Porque é que a Lei n.º 9/2022 é relevante na insolvência pessoal
A Lei n.º 9/2022 alterou o Código da Insolvência e da Recuperação de Empresas no contexto da transposição da Diretiva (UE) 2019/1023. Para a pessoa singular, uma das alterações mais visíveis foi a redução da duração normal do período de cessão associado à exoneração do passivo restante de cinco para três anos.
Esta redução não deve ser lida isoladamente. A exoneração continua a depender de pedido, da verificação dos pressupostos legais e do cumprimento dos deveres impostos ao devedor. A alteração do prazo não transformou a exoneração num mecanismo automático de perdão de dívidas.

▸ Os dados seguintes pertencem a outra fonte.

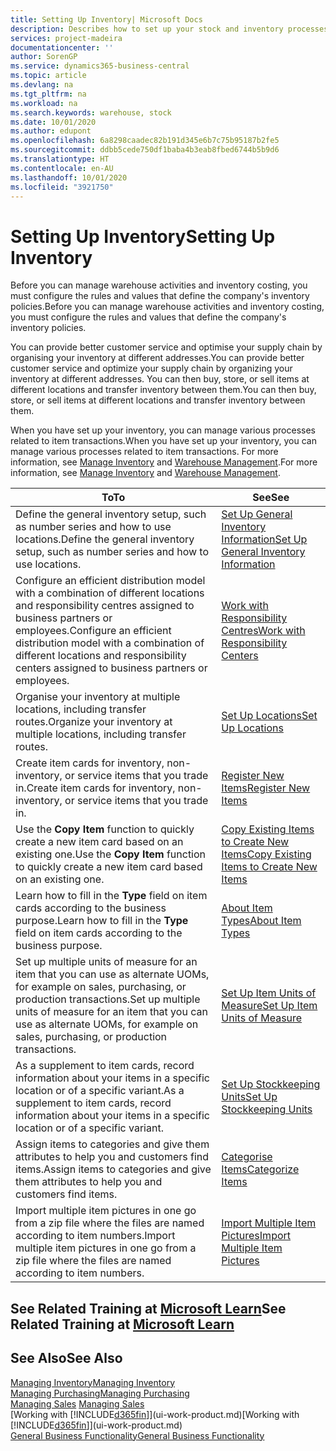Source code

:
 ```yaml
---
title: Setting Up Inventory| Microsoft Docs
description: Describes how to set up your stock and inventory processes, including transfer routes and locations, such as warehouses.
services: project-madeira
documentationcenter: ''
author: SorenGP
ms.service: dynamics365-business-central
ms.topic: article
ms.devlang: na
ms.tgt_pltfrm: na
ms.workload: na
ms.search.keywords: warehouse, stock
ms.date: 10/01/2020
ms.author: edupont
ms.openlocfilehash: 6a8298caadec82b191d345e6b7c75b95187b2fe5
ms.sourcegitcommit: ddbb5cede750df1baba4b3eab8fbed6744b5b9d6
ms.translationtype: HT
ms.contentlocale: en-AU
ms.lasthandoff: 10/01/2020
ms.locfileid: "3921750"
---
```

# <a name="setting-up-inventory"></a><span data-ttu-id="721cc-103">Setting Up Inventory</span><span class="sxs-lookup"><span data-stu-id="721cc-103">Setting Up Inventory</span></span>
<span data-ttu-id="721cc-104">Before you can manage warehouse activities and inventory costing, you must configure the rules and values that define the company's inventory policies.</span><span class="sxs-lookup"><span data-stu-id="721cc-104">Before you can manage warehouse activities and inventory costing, you must configure the rules and values that define the company's inventory policies.</span></span>

<span data-ttu-id="721cc-105">You can provide better customer service and optimise your supply chain by organising your inventory at different addresses.</span><span class="sxs-lookup"><span data-stu-id="721cc-105">You can provide better customer service and optimize your supply chain by organizing your inventory at different addresses.</span></span> <span data-ttu-id="721cc-106">You can then buy, store, or sell items at different locations and transfer inventory between them.</span><span class="sxs-lookup"><span data-stu-id="721cc-106">You can then buy, store, or sell items at different locations and transfer inventory between them.</span></span>

<span data-ttu-id="721cc-107">When you have set up your inventory, you can manage various processes related to item transactions.</span><span class="sxs-lookup"><span data-stu-id="721cc-107">When you have set up your inventory, you can manage various processes related to item transactions.</span></span> <span data-ttu-id="721cc-108">For more information, see [Manage Inventory](inventory-manage-inventory.md) and [Warehouse Management](warehouse-manage-warehouse.md).</span><span class="sxs-lookup"><span data-stu-id="721cc-108">For more information, see [Manage Inventory](inventory-manage-inventory.md) and [Warehouse Management](warehouse-manage-warehouse.md).</span></span>

| <span data-ttu-id="721cc-109">To</span><span class="sxs-lookup"><span data-stu-id="721cc-109">To</span></span> | <span data-ttu-id="721cc-110">See</span><span class="sxs-lookup"><span data-stu-id="721cc-110">See</span></span> |
| --- | --- |
| <span data-ttu-id="721cc-111">Define the general inventory setup, such as number series and how to use locations.</span><span class="sxs-lookup"><span data-stu-id="721cc-111">Define the general inventory setup, such as number series and how to use locations.</span></span> |[<span data-ttu-id="721cc-112">Set Up General Inventory Information</span><span class="sxs-lookup"><span data-stu-id="721cc-112">Set Up General Inventory Information</span></span>](inventory-how-setup-general.md) |
|<span data-ttu-id="721cc-113">Configure an efficient distribution model with a combination of different locations and responsibility centres assigned to business partners or employees.</span><span class="sxs-lookup"><span data-stu-id="721cc-113">Configure an efficient distribution model with a combination of different locations and responsibility centers assigned to business partners or employees.</span></span>|[<span data-ttu-id="721cc-114">Work with Responsibility Centres</span><span class="sxs-lookup"><span data-stu-id="721cc-114">Work with Responsibility Centers</span></span>](inventory-responsibility-centers.md)|
| <span data-ttu-id="721cc-115">Organise your inventory at multiple locations, including transfer routes.</span><span class="sxs-lookup"><span data-stu-id="721cc-115">Organize your inventory at multiple locations, including transfer routes.</span></span> |[<span data-ttu-id="721cc-116">Set Up Locations</span><span class="sxs-lookup"><span data-stu-id="721cc-116">Set Up Locations</span></span>](inventory-how-register-new-items.md) |
| <span data-ttu-id="721cc-117">Create item cards for inventory, non-inventory, or service items that you trade in.</span><span class="sxs-lookup"><span data-stu-id="721cc-117">Create item cards for inventory, non-inventory, or service items that you trade in.</span></span> |[<span data-ttu-id="721cc-118">Register New Items</span><span class="sxs-lookup"><span data-stu-id="721cc-118">Register New Items</span></span>](inventory-how-register-new-items.md) |
|<span data-ttu-id="721cc-119">Use the **Copy Item** function to quickly create a new item card based on an existing one.</span><span class="sxs-lookup"><span data-stu-id="721cc-119">Use the **Copy Item** function to quickly create a new item card based on an existing one.</span></span>|[<span data-ttu-id="721cc-120">Copy Existing Items to Create New Items</span><span class="sxs-lookup"><span data-stu-id="721cc-120">Copy Existing Items to Create New Items</span></span>](inventory-how-copy-items.md)|
|<span data-ttu-id="721cc-121">Learn how to fill in the **Type** field on item cards according to the business purpose.</span><span class="sxs-lookup"><span data-stu-id="721cc-121">Learn how to fill in the **Type** field on item cards according to the business purpose.</span></span>|[<span data-ttu-id="721cc-122">About Item Types</span><span class="sxs-lookup"><span data-stu-id="721cc-122">About Item Types</span></span>](inventory-about-item-types.md)|
|<span data-ttu-id="721cc-123">Set up multiple units of measure for an item that you can use as alternate UOMs, for example on sales, purchasing, or production transactions.</span><span class="sxs-lookup"><span data-stu-id="721cc-123">Set up multiple units of measure for an item that you can use as alternate UOMs, for example on sales, purchasing, or production transactions.</span></span>|[<span data-ttu-id="721cc-124">Set Up Item Units of Measure</span><span class="sxs-lookup"><span data-stu-id="721cc-124">Set Up Item Units of Measure</span></span>](inventory-how-setup-units-of-measure.md)|
|<span data-ttu-id="721cc-125">As a supplement to item cards, record information about your items in a specific location or of a specific variant.</span><span class="sxs-lookup"><span data-stu-id="721cc-125">As a supplement to item cards, record information about your items in a specific location or of a specific variant.</span></span>|[<span data-ttu-id="721cc-126">Set Up Stockkeeping Units</span><span class="sxs-lookup"><span data-stu-id="721cc-126">Set Up Stockkeeping Units</span></span>](inventory-how-to-set-up-stockkeeping-units.md)|
| <span data-ttu-id="721cc-127">Assign items to categories and give them attributes to help you and customers find items.</span><span class="sxs-lookup"><span data-stu-id="721cc-127">Assign items to categories and give them attributes to help you and customers find items.</span></span> |[<span data-ttu-id="721cc-128">Categorise Items</span><span class="sxs-lookup"><span data-stu-id="721cc-128">Categorize Items</span></span>](inventory-how-categorize-items.md) |
|<span data-ttu-id="721cc-129">Import multiple item pictures in one go from a zip file where the files are named according to item numbers.</span><span class="sxs-lookup"><span data-stu-id="721cc-129">Import multiple item pictures in one go from a zip file where the files are named according to item numbers.</span></span>|[<span data-ttu-id="721cc-130">Import Multiple Item Pictures</span><span class="sxs-lookup"><span data-stu-id="721cc-130">Import Multiple Item Pictures</span></span>](inventory-how-import-item-pictures.md)|

## <a name="see-related-training-at-microsoft-learn"></a><span data-ttu-id="721cc-131">See Related Training at [Microsoft Learn](/learn/modules/trade-get-started-dynamics-365-business-central/)</span><span class="sxs-lookup"><span data-stu-id="721cc-131">See Related Training at [Microsoft Learn](/learn/modules/trade-get-started-dynamics-365-business-central/)</span></span>

## <a name="see-also"></a><span data-ttu-id="721cc-132">See Also</span><span class="sxs-lookup"><span data-stu-id="721cc-132">See Also</span></span>
[<span data-ttu-id="721cc-133">Managing Inventory</span><span class="sxs-lookup"><span data-stu-id="721cc-133">Managing Inventory</span></span>](inventory-manage-inventory.md)  
[<span data-ttu-id="721cc-134">Managing Purchasing</span><span class="sxs-lookup"><span data-stu-id="721cc-134">Managing Purchasing</span></span>](purchasing-manage-purchasing.md)  
<span data-ttu-id="721cc-135">[Managing Sales](sales-manage-sales.md)  </span><span class="sxs-lookup"><span data-stu-id="721cc-135">[Managing Sales](sales-manage-sales.md)  </span></span>  
<span data-ttu-id="721cc-136">[Working with [!INCLUDE[d365fin](includes/d365fin_md.md)]](ui-work-product.md)</span><span class="sxs-lookup"><span data-stu-id="721cc-136">[Working with [!INCLUDE[d365fin](includes/d365fin_md.md)]](ui-work-product.md)</span></span>  
[<span data-ttu-id="721cc-137">General Business Functionality</span><span class="sxs-lookup"><span data-stu-id="721cc-137">General Business Functionality</span></span>](ui-across-business-areas.md)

O período de cessão passou de cinco para três anos
No regime atual, o período de cessão tem, em regra, a duração de três anos. Durante esse período, o rendimento que ultrapasse o montante fixado pelo tribunal como indisponível pode ter de ser entregue nos termos determinados no processo. O devedor continua também sujeito a deveres de informação, colaboração e transparência.
Na prática, a redução do período tornou mais curto o caminho até à decisão final sobre a exoneração, mas não eliminou a necessidade de cumprir rigorosamente os deveres. Uma falha prolongada na entrega de rendimento ou a omissão de informação relevante pode continuar a criar problemas sérios.
E os processos que já estavam em curso?
Quando a insolvência ou o período de cessão começou antes da entrada em vigor da Lei n.º 9/2022, não é prudente aplicar a nova duração apenas com base na data de publicação da lei. Deve ser verificado o regime transitório, a data do despacho inicial de exoneração e as decisões entretanto proferidas no processo.
Por isso, quem tenha um processo antigo deve começar pela leitura do despacho que admitiu a exoneração e das decisões posteriores. A data concreta em que termina o período de cessão deve resultar do processo e não de uma conta feita sem consultar os autos.
A alteração não se limitou à exoneração
A Lei n.º 9/2022 introduziu outras mudanças no quadro da insolvência e da recuperação, ligadas à reestruturação preventiva e à eficiência dos processos. Num portal dedicado à insolvência pessoal, porém, é preferível não misturar todas essas matérias numa única explicação. As regras sobre recuperação de empresas, PEAP, qualificação ou liquidação devem ser consultadas nas páginas próprias quando forem relevantes.
O ponto essencial é este: a lei alterou o CIRE, mas cada processo deve ser analisado segundo a versão da lei aplicável à fase em causa. Uma decisão proferida antes da reforma pode continuar a ser determinante para compreender o que o devedor tem de fazer hoje.
Que documentos deve consultar
- Sentença de declaração de insolvência.
- Pedido de exoneração do passivo restante.
- Despacho inicial de exoneração.
- Decisões sobre rendimento indisponível.
- Relatórios ou comunicações do fiduciário.
- Despacho final ou decisões posteriores sobre a exoneração.
Perguntas frequentes
A exoneração passou a durar sempre três anos?
O período normal de cessão é de três anos, mas a situação concreta deve ser confirmada no processo, sobretudo em processos iniciados antes da alteração legislativa.
A redução do prazo significa que todas as dívidas são perdoadas ao fim de três anos?
Não. A exoneração depende da decisão judicial, do cumprimento dos deveres e da natureza dos créditos que permanecem em dívida.
Tenho um processo antigo. Como sei quando termina?
Consulte o despacho inicial, as decisões posteriores e o regime aplicável à data. Não deve calcular o termo apenas a partir de uma explicação geral encontrada online.
A Lei n.º 9/2022 alterou apenas a insolvência pessoal?
Não. A reforma teve alcance mais amplo no domínio da insolvência e reestruturação. Nesta página destacam-se apenas os aspetos com impacto mais direto na insolvência de pessoas singulares.